(Saved data entries)
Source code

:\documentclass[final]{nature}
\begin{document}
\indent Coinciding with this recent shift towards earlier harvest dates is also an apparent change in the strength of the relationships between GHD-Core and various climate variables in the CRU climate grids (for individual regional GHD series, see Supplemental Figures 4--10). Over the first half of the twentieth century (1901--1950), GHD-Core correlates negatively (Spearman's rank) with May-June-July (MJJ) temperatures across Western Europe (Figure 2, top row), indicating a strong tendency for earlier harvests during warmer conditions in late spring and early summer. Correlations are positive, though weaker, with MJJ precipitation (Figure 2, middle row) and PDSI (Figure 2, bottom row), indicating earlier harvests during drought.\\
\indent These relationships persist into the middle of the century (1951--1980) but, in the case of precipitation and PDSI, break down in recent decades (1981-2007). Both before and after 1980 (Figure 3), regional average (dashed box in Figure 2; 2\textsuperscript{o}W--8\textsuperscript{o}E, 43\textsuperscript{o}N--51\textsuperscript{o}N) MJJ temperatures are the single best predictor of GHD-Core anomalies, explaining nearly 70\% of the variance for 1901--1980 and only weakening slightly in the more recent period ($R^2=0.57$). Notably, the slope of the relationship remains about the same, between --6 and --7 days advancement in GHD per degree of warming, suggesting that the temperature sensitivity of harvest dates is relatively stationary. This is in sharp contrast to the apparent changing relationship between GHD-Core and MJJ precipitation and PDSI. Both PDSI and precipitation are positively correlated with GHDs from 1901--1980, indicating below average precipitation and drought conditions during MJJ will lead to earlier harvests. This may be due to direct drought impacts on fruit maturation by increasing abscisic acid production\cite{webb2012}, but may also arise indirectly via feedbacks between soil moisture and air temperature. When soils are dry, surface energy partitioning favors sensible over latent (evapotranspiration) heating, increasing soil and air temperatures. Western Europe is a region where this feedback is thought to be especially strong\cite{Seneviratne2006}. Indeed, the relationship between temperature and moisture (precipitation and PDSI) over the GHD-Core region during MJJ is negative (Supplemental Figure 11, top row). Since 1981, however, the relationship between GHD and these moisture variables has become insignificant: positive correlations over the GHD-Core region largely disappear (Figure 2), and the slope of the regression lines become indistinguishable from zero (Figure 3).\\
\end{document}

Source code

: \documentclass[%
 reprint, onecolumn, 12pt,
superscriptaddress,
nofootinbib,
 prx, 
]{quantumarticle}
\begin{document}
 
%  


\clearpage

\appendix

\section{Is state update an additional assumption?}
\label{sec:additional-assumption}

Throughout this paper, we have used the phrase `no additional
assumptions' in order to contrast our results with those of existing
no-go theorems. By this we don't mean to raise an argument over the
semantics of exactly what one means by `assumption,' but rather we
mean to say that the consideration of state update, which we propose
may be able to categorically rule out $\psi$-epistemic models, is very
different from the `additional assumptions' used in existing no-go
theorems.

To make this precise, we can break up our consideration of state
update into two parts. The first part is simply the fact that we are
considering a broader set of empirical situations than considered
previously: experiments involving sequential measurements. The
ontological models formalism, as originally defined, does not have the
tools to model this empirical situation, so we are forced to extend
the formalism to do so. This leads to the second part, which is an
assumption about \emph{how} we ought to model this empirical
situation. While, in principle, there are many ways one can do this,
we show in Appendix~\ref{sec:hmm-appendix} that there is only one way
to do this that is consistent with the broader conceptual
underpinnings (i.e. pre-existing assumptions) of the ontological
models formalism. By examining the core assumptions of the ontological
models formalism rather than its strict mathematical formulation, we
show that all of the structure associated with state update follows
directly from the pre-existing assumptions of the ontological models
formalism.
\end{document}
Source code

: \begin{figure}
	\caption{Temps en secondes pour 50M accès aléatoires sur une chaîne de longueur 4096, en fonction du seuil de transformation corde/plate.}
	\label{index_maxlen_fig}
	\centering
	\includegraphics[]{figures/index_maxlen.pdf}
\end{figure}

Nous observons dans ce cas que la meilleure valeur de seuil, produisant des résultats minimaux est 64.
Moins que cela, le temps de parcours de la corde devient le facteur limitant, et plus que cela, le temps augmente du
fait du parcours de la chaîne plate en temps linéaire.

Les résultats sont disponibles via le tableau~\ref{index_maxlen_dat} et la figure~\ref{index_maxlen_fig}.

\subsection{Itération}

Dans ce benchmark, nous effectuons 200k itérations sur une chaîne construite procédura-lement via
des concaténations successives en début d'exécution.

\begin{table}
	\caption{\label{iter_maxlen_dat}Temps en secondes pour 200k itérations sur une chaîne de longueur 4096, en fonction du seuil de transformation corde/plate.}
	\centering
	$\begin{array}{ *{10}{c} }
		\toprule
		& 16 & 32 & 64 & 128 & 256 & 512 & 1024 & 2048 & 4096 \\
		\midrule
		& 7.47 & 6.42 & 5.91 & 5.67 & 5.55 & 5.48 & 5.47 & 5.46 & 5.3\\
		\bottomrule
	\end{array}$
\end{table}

### Instructions to follow
Having looked over the entries above, reproduce all of them exactly.

### Completed task
Source code

:\documentclass[final]{nature}
\begin{document}
\indent Coinciding with this recent shift towards earlier harvest dates is also an apparent change in the strength of the relationships between GHD-Core and various climate variables in the CRU climate grids (for individual regional GHD series, see Supplemental Figures 4--10). Over the first half of the twentieth century (1901--1950), GHD-Core correlates negatively (Spearman's rank) with May-June-July (MJJ) temperatures across Western Europe (Figure 2, top row), indicating a strong tendency for earlier harvests during warmer conditions in late spring and early summer. Correlations are positive, though weaker, with MJJ precipitation (Figure 2, middle row) and PDSI (Figure 2, bottom row), indicating earlier harvests during drought.\\
\indent These relationships persist into the middle of the century (1951--1980) but, in the case of precipitation and PDSI, break down in recent decades (1981-2007). Both before and after 1980 (Figure 3), regional average (dashed box in Figure 2; 2\textsuperscript{o}W--8\textsuperscript{o}E, 43\textsuperscript{o}N--51\textsuperscript{o}N) MJJ temperatures are the single best predictor of GHD-Core anomalies, explaining nearly 70\% of the variance for 1901--1980 and only weakening slightly in the more recent period ($R^2=0.57$). Notably, the slope of the relationship remains about the same, between --6 and --7 days advancement in GHD per degree of warming, suggesting that the temperature sensitivity of harvest dates is relatively stationary. This is in sharp contrast to the apparent changing relationship between GHD-Core and MJJ precipitation and PDSI. Both PDSI and precipitation are positively correlated with GHDs from 1901--1980, indicating below average precipitation and drought conditions during MJJ will lead to earlier harvests. This may be due to direct drought impacts on fruit maturation by increasing abscisic acid production\cite{webb2012}, but may also arise indirectly via feedbacks between soil moisture and air temperature. When soils are dry, surface energy partitioning favors sensible over latent (evapotranspiration) heating, increasing soil and air temperatures. Western Europe is a region where this feedback is thought to be especially strong\cite{Seneviratne2006}. Indeed, the relationship between temperature and moisture (precipitation and PDSI) over the GHD-Core region during MJJ is negative (Supplemental Figure 11, top row). Since 1981, however, the relationship between GHD and these moisture variables has become insignificant: positive correlations over the GHD-Core region largely disappear (Figure 2), and the slope of the regression lines become indistinguishable from zero (Figure 3).\\
\end{document}

Source code

: \documentclass[%
 reprint, onecolumn, 12pt,
superscriptaddress,
nofootinbib,
 prx, 
]{quantumarticle}
\begin{document}
 
%  


\clearpage

\appendix

\section{Is state update an additional assumption?}
\label{sec:additional-assumption}

Throughout this paper, we have used the phrase `no additional
assumptions' in order to contrast our results with those of existing
no-go theorems. By this we don't mean to raise an argument over the
semantics of exactly what one means by `assumption,' but rather we
mean to say that the consideration of state update, which we propose
may be able to categorically rule out $\psi$-epistemic models, is very
different from the `additional assumptions' used in existing no-go
theorems.

To make this precise, we can break up our consideration of state
update into two parts. The first part is simply the fact that we are
considering a broader set of empirical situations than considered
previously: experiments involving sequential measurements. The
ontological models formalism, as originally defined, does not have the
tools to model this empirical situation, so we are forced to extend
the formalism to do so. This leads to the second part, which is an
assumption about \emph{how} we ought to model this empirical
situation. While, in principle, there are many ways one can do this,
we show in Appendix~\ref{sec:hmm-appendix} that there is only one way
to do this that is consistent with the broader conceptual
underpinnings (i.e. pre-existing assumptions) of the ontological
models formalism. By examining the core assumptions of the ontological
models formalism rather than its strict mathematical formulation, we
show that all of the structure associated with state update follows
directly from the pre-existing assumptions of the ontological models
formalism.
\end{document}
Source code

: \begin{figure}
	\caption{Temps en secondes pour 50M accès aléatoires sur une chaîne de longueur 4096, en fonction du seuil de transformation corde/plate.}
	\label{index_maxlen_fig}
	\centering
	\includegraphics[]{figures/index_maxlen.pdf}
\end{figure}

Nous observons dans ce cas que la meilleure valeur de seuil, produisant des résultats minimaux est 64.
Moins que cela, le temps de parcours de la corde devient le facteur limitant, et plus que cela, le temps augmente du
fait du parcours de la chaîne plate en temps linéaire.

Les résultats sont disponibles via le tableau~\ref{index_maxlen_dat} et la figure~\ref{index_maxlen_fig}.

\subsection{Itération}

Dans ce benchmark, nous effectuons 200k itérations sur une chaîne construite procédura-lement via
des concaténations successives en début d'exécution.

\begin{table}
	\caption{\label{iter_maxlen_dat}Temps en secondes pour 200k itérations sur une chaîne de longueur 4096, en fonction du seuil de transformation corde/plate.}
	\centering
	$\begin{array}{ *{10}{c} }
		\toprule
		& 16 & 32 & 64 & 128 & 256 & 512 & 1024 & 2048 & 4096 \\
		\midrule
		& 7.47 & 6.42 & 5.91 & 5.67 & 5.55 & 5.48 & 5.47 & 5.46 & 5.3\\
		\bottomrule
	\end{array}$
\end{table}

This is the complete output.